Meeting the Challenge

In the midst of the academic and policy debates, P4P is a growing reality for hospitals around the country. "Our expectation is that this will become a bigger and bigger piece of what we have to do to get paid," says Sebba of Anna Jaques Hospital, which has an upcoming P4P arrangement with a private payer worth millions. Sebba believes P4P can improve quality, but he emphasizes there's still a lot to learn about how to make it effective. Meeting four-hour windows for antibiotics in pneumonia cases, for instance, requires doctors, nurses, and pharmacists to interact in new ways. "Everyone has to be aware of how important it is," Sebba says. "And that's where it gets hard—there are an enormous number of people that have to be coordinated to make this happen."

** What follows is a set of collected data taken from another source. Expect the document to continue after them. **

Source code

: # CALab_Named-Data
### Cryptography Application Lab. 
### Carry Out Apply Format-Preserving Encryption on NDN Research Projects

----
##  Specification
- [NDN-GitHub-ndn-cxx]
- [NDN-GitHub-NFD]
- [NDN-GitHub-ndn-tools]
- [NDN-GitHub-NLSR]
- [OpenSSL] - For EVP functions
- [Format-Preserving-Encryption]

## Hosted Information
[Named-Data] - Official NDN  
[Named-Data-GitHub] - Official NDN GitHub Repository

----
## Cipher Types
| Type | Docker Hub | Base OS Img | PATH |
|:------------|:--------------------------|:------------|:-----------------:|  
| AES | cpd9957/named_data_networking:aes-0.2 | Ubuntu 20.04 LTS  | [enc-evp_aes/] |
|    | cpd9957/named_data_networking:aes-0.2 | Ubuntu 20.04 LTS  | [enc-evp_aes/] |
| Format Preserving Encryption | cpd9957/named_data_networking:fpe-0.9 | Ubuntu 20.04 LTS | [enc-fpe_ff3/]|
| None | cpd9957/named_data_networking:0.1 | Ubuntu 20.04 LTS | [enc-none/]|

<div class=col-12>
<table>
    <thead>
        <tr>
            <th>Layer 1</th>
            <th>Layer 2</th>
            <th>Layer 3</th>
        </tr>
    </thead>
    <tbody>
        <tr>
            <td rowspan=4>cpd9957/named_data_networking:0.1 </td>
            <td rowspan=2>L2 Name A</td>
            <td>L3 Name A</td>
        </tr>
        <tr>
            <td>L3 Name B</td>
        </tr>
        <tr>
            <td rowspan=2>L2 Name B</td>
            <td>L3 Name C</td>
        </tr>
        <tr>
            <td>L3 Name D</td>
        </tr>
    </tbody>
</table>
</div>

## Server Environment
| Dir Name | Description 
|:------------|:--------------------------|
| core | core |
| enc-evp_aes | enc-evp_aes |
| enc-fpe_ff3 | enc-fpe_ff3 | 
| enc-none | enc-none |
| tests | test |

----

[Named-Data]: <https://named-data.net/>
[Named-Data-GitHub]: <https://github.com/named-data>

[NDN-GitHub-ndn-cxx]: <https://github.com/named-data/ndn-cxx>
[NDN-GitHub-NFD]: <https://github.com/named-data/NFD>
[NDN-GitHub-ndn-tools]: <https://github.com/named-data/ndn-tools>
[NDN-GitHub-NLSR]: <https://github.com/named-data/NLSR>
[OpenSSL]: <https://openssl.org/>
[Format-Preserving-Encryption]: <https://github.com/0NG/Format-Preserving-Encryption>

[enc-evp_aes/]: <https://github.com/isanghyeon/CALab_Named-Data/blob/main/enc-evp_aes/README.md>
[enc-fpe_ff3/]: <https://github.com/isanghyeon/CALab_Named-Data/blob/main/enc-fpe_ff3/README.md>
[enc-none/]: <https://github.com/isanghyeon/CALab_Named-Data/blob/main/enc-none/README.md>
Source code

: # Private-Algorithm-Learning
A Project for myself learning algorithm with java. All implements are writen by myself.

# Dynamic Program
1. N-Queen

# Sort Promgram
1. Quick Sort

As an added challenge, quality monitoring requires streamlined data systems, which aren't always amenable to the action on the floor. Most physicians—particularly older, attending physicians—have grown accustomed to "free-form" note taking, whether handwritten or recorded. Electronic medical records are evolving to extract data from free-form narratives, but that's still a touch-and-go process.

Sebba says the hospital's arrangement with the Institute for Health Metrics makes adapting to P4P easier. For instance, IHM tools have text-recognition capabilities that allow some data to be collected from narrative records. And with its Automated Indicator Extraction System (AIES), IHM imports the hospital's clinical data and transforms it in ways that allow Sebba to compare Anna Jaques' performance on hundreds of quality metrics to national and regional benchmarks. "The advantage is that the data is so current," he says. "We get it from IHM once a month, as opposed to other systems where the lag times between events and data reporting can be six months, or even years." In an actual application, Sebba says he might refer to AIES for the hospital's incidence of surgical infection, which he can tie into feedback for improving quality.

Mount Sinai Hospital in Chicago, IL, which is also an IHM-member hospital, participates in the CMS demonstration project. Geoff Page, with Mount Sanai's quality department, says the AIES system offers surrogates for measures that aren't captured electronically. Antibiotic timing, for instance, doesn't have its own field in Mount Sanai's electronic medical system, so Page uses an AIES data element for blood culture timing as a proxy. "The logic is that blood cultures are taken before the antibiotics are given," he explains. “So, by looking at blood cultures we can see if our patients are way over the four-hour window.”

Page compares treatment before the emergence of core measures, pay-for-reporting, and P4P to the Wild West. Before these new approaches came along, he says, doctors used a range of approaches for treating the same conditions. There might have been guidelines for best practices, but there was no reason to follow them. Now, Mount Sinai doctors have to consult "order sets" for specific disease states, and check off their compliance with specific measures. Page acknowledges many of them don't like the intrusion. “You hear the term “cookbook medicine,””all the time, he says. But he adds the order sets also suggest procedures that might not have been considered otherwise; a key aim for quality improvement.

From within the P4P trenches, Page's view is that the new approach shows promise—not just for improved quality, but perhaps for limiting costs. "Maybe that's a naïve belief," he says. "Do I have hard evidence to support this? No. But consider this: There's a lot of hidden, un-reimbursable cost in hospital infections that aren't properly dealt with. So, if P4P helps drive out unnecessary infections, then that could lead to lower cost. And I also know that financial incentives can change behavior—if there's money involved, hospitals are going to do what they can to improve their quality performance."